------ Entries supplied ------

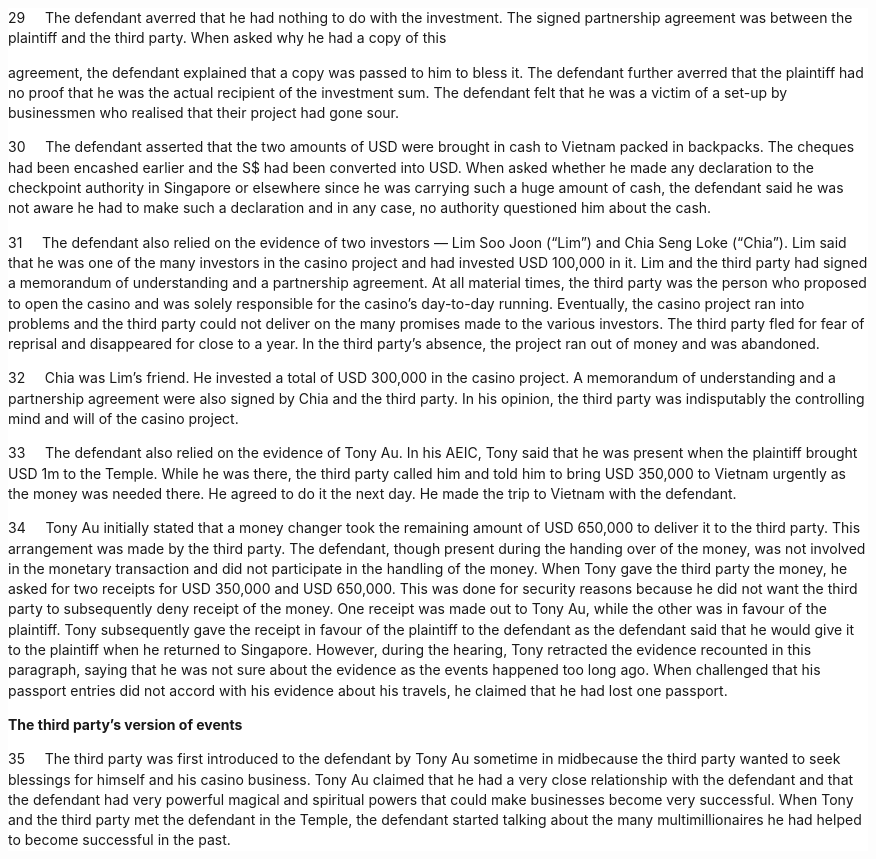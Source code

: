 29     The defendant averred that he had nothing to do with the investment. The signed partnership agreement was between the plaintiff and the third party. When asked why he had a copy of this 


agreement, the defendant explained that a copy was passed to him to bless it. The defendant further averred that the plaintiff had no proof that he was the actual recipient of the investment sum. The defendant felt that he was a victim of a set-up by businessmen who realised that their project had gone sour. 

30     The defendant asserted that the two amounts of USD were brought in cash to Vietnam packed in backpacks. The cheques had been encashed earlier and the S$ had been converted into USD. When asked whether he made any declaration to the checkpoint authority in Singapore or elsewhere since he was carrying such a huge amount of cash, the defendant said he was not aware he had to make such a declaration and in any case, no authority questioned him about the cash. 

31     The defendant also relied on the evidence of two investors — Lim Soo Joon (“Lim”) and Chia Seng Loke (“Chia”). Lim said that he was one of the many investors in the casino project and had invested USD 100,000 in it. Lim and the third party had signed a memorandum of understanding and a partnership agreement. At all material times, the third party was the person who proposed to open the casino and was solely responsible for the casino’s day-to-day running. Eventually, the casino project ran into problems and the third party could not deliver on the many promises made to the various investors. The third party fled for fear of reprisal and disappeared for close to a year. In the third party’s absence, the project ran out of money and was abandoned. 

32     Chia was Lim’s friend. He invested a total of USD 300,000 in the casino project. A memorandum of understanding and a partnership agreement were also signed by Chia and the third party. In his opinion, the third party was indisputably the controlling mind and will of the casino project. 

33     The defendant also relied on the evidence of Tony Au. In his AEIC, Tony said that he was present when the plaintiff brought USD 1m to the Temple. While he was there, the third party called him and told him to bring USD 350,000 to Vietnam urgently as the money was needed there. He agreed to do it the next day. He made the trip to Vietnam with the defendant. 

34     Tony Au initially stated that a money changer took the remaining amount of USD 650,000 to deliver it to the third party. This arrangement was made by the third party. The defendant, though present during the handing over of the money, was not involved in the monetary transaction and did not participate in the handling of the money. When Tony gave the third party the money, he asked for two receipts for USD 350,000 and USD 650,000. This was done for security reasons because he did not want the third party to subsequently deny receipt of the money. One receipt was made out to Tony Au, while the other was in favour of the plaintiff. Tony subsequently gave the receipt in favour of the plaintiff to the defendant as the defendant said that he would give it to the plaintiff when he returned to Singapore. However, during the hearing, Tony retracted the evidence recounted in this paragraph, saying that he was not sure about the evidence as the events happened too long ago. When challenged that his passport entries did not accord with his evidence about his travels, he claimed that he had lost one passport. 

**The third party’s version of events** 

35     The third party was first introduced to the defendant by Tony Au sometime in midbecause the third party wanted to seek blessings for himself and his casino business. Tony Au claimed that he had a very close relationship with the defendant and that the defendant had very powerful magical and spiritual powers that could make businesses become very successful. When Tony and the third party met the defendant in the Temple, the defendant started talking about the many multimillionaires he had helped to become successful in the past.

------

▶ _Task statement_: Repeat each entry exactly as given; no pictures belong in the copy.

▶ _Finished task_:
Source code

: 29     The defendant averred that he had nothing to do with the investment. The signed partnership agreement was between the plaintiff and the third party. When asked why he had a copy of this 


agreement, the defendant explained that a copy was passed to him to bless it. The defendant further averred that the plaintiff had no proof that he was the actual recipient of the investment sum. The defendant felt that he was a victim of a set-up by businessmen who realised that their project had gone sour. 

30     The defendant asserted that the two amounts of USD were brought in cash to Vietnam packed in backpacks. The cheques had been encashed earlier and the S$ had been converted into USD. When asked whether he made any declaration to the checkpoint authority in Singapore or elsewhere since he was carrying such a huge amount of cash, the defendant said he was not aware he had to make such a declaration and in any case, no authority questioned him about the cash. 

31     The defendant also relied on the evidence of two investors — Lim Soo Joon (“Lim”) and Chia Seng Loke (“Chia”). Lim said that he was one of the many investors in the casino project and had invested USD 100,000 in it. Lim and the third party had signed a memorandum of understanding and a partnership agreement. At all material times, the third party was the person who proposed to open the casino and was solely responsible for the casino’s day-to-day running. Eventually, the casino project ran into problems and the third party could not deliver on the many promises made to the various investors. The third party fled for fear of reprisal and disappeared for close to a year. In the third party’s absence, the project ran out of money and was abandoned. 

32     Chia was Lim’s friend. He invested a total of USD 300,000 in the casino project. A memorandum of understanding and a partnership agreement were also signed by Chia and the third party. In his opinion, the third party was indisputably the controlling mind and will of the casino project. 

33     The defendant also relied on the evidence of Tony Au. In his AEIC, Tony said that he was present when the plaintiff brought USD 1m to the Temple. While he was there, the third party called him and told him to bring USD 350,000 to Vietnam urgently as the money was needed there. He agreed to do it the next day. He made the trip to Vietnam with the defendant. 

34     Tony Au initially stated that a money changer took the remaining amount of USD 650,000 to deliver it to the third party. This arrangement was made by the third party. The defendant, though present during the handing over of the money, was not involved in the monetary transaction and did not participate in the handling of the money. When Tony gave the third party the money, he asked for two receipts for USD 350,000 and USD 650,000. This was done for security reasons because he did not want the third party to subsequently deny receipt of the money. One receipt was made out to Tony Au, while the other was in favour of the plaintiff. Tony subsequently gave the receipt in favour of the plaintiff to the defendant as the defendant said that he would give it to the plaintiff when he returned to Singapore. However, during the hearing, Tony retracted the evidence recounted in this paragraph, saying that he was not sure about the evidence as the events happened too long ago. When challenged that his passport entries did not accord with his evidence about his travels, he claimed that he had lost one passport. 

**The third party’s version of events** 

35     The third party was first introduced to the defendant by Tony Au sometime in midbecause the third party wanted to seek blessings for himself and his casino business. Tony Au claimed that he had a very close relationship with the defendant and that the defendant had very powerful magical and spiritual powers that could make businesses become very successful. When Tony and the third party met the defendant in the Temple, the defendant started talking about the many multimillionaires he had helped to become successful in the past.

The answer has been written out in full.